These pancakes are perfect for breakfast or brunch and taste a lot like lemon poppy seed muffins. Serve them with agave or date syrup.
Makes 4-6 pancakes
- 1 cup ground buckwheat groats, soaked and dried
- ½ cup ground flaxseeds
- Pinch salt
- ½ cup apple puree
- 3 Tbsp. lemon juice
- 1 tsp. lemon zest
- ¼ cup agave
- 3 Tbsp. date paste
- ¼ cup water
- 2 Tbsp. poppy seeds
- In a medium bowl, mix together the buckwheat, flaxseeds, and salt. Add the apple puree and then the lemon juice, lemon zest, agave, date paste, and water. Stir until well combined.
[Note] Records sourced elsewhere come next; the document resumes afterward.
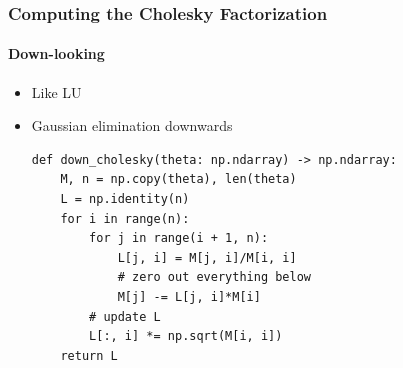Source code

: \documentclass{beamer}                             %
\begin{document}
\begin{frame}[fragile]
\frametitle{Computing the Cholesky Factorization}
\framesubtitle{Down-looking}
\begin{itemize}
  \item Like LU
  \item Gaussian elimination downwards
    \begin{verbatim}
def down_cholesky(theta: np.ndarray) -> np.ndarray:
    M, n = np.copy(theta), len(theta)
    L = np.identity(n)
    for i in range(n):
        for j in range(i + 1, n):
            L[j, i] = M[j, i]/M[i, i]
            # zero out everything below
            M[j] -= L[j, i]*M[i]
        # update L
        L[:, i] *= np.sqrt(M[i, i])
    return L
    \end{verbatim}
\end{itemize}
\end{frame}
\end{document}

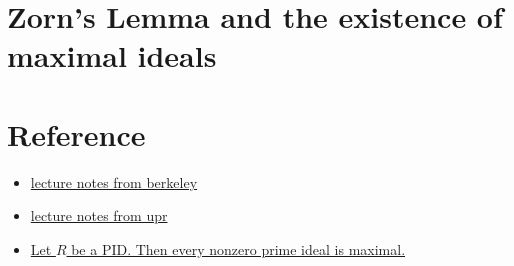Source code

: \section{Zorn's Lemma and the existence of maximal ideals}

\section{Reference}

\begin{itemize}
    \item \href{https://math.berkeley.edu/~mcivor/math113su16/113ringnotes2016.pdf}{lecture notes from berkeley}
    \item \href{https://osebje.famnit.upr.si/~russ.woodroofe/wustl-notes/zorn.pdf}{lecture notes from upr}
    \item \href{https://crypto.stanford.edu/pbc/notes/commalg/factorization.html}{Let $R$ be a PID. Then every nonzero prime ideal is maximal.}
\end{itemize}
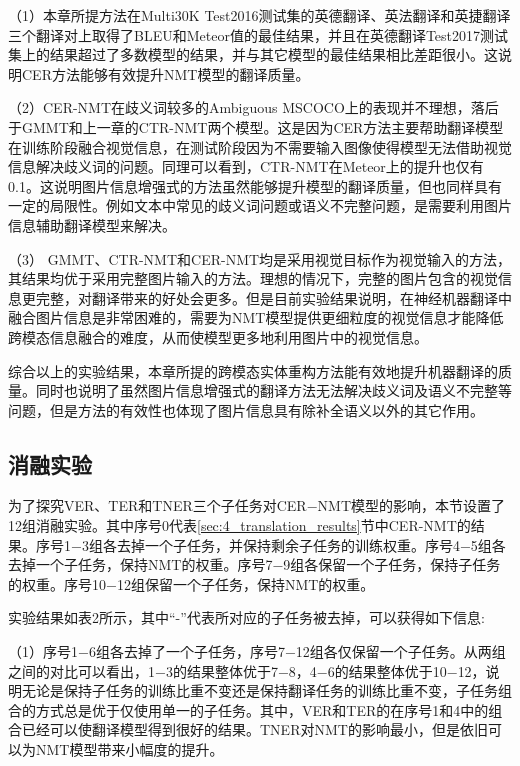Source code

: （1）本章所提方法在Multi30K Test2016测试集的英德翻译、英法翻译和英捷翻译三个翻译对上取得了BLEU和Meteor值的最佳结果，并且在英德翻译Test2017测试集上的结果超过了多数模型的结果，并与其它模型的最佳结果相比差距很小。这说明CER方法能够有效提升NMT模型的翻译质量。

（2）CER-NMT在歧义词较多的Ambiguous MSCOCO上的表现并不理想，落后于GMMT和上一章的CTR-NMT两个模型。这是因为CER方法主要帮助翻译模型在训练阶段融合视觉信息，在测试阶段因为不需要输入图像使得模型无法借助视觉信息解决歧义词的问题。同理可以看到，CTR-NMT在Meteor上的提升也仅有0.1。这说明图片信息增强式的方法虽然能够提升模型的翻译质量，但也同样具有一定的局限性。例如文本中常见的歧义词问题或语义不完整问题，是需要利用图片信息辅助翻译模型来解决。

（3）%
GMMT、CTR-NMT和CER-NMT均是采用视觉目标作为视觉输入的方法，其结果均优于采用完整图片输入的方法。理想的情况下，完整的图片包含的视觉信息更完整，对翻译带来的好处会更多。但是目前实验结果说明，在神经机器翻译中融合图片信息是非常困难的，需要为NMT模型提供更细粒度的视觉信息才能降低跨模态信息融合的难度，从而使模型更多地利用图片中的视觉信息。

综合以上的实验结果，本章所提的跨模态实体重构方法能有效地提升机器翻译的质量。同时也说明了虽然图片信息增强式的翻译方法无法解决歧义词及语义不完整等问题，但是方法的有效性也体现了图片信息具有除补全语义以外的其它作用。

\subsection{消融实验}
\label{sec:4_ablation_study}
为了探究VER、TER和TNER三个子任务对CER$-$NMT模型的影响，本节设置了12组消融实验。其中序号0代表\ref{sec:4_translation_results}节中CER-NMT的结果。序号1$-$3组各去掉一个子任务，并保持剩余子任务的训练权重。序号4$-$5组各去掉一个子任务，保持NMT的权重。序号7$-$9组各保留一个子任务，保持子任务的权重。序号10$-$12组保留一个子任务，保持NMT的权重。


实验结果如表2所示，其中“-”代表所对应的子任务被去掉，可以获得如下信息:

（1）序号1$-$6组各去掉了一个子任务，序号7$-$12组各仅保留一个子任务。从两组之间的对比可以看出，1$-$3的结果整体优于7$-$8，4$-$6的结果整体优于10$-$12，说明无论是保持子任务的训练比重不变还是保持翻译任务的训练比重不变，子任务组合的方式总是优于仅使用单一的子任务。其中，VER和TER的在序号1和4中的组合已经可以使翻译模型得到很好的结果。TNER对NMT的影响最小，但是依旧可以为NMT模型带来小幅度的提升。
Fold in the poppy seeds.
- Using about 3 tablespoons of batter for each pancake, scoop out pancakes onto a lined dehydrator tray, making pancakes that are about ½-inch thick. Dehydrate at 118F for 6 hours. Peel from the tray liner and flip over onto an unlined dehydrator tray. Continue drying until the outside is beginning to get a little crisp and the inside is still a bit mushy.
- Pancakes are best straight out of the dehydrator, but they can be kept in a lidded container in the refrigerator for a few days.
Nutrition FYI: Buckwheat isn’t a grain. It’s a fruit seed related to rhubarb and sorrel. It’s high in manganese, tryptophan, magnesium, copper and fiber and it has been linked to a lower total serum cholesterol, lower LDL cholesterol and lower blood pressure. Buckwheat works in synergy with vitamin C and contains flavonoids and antioxidants.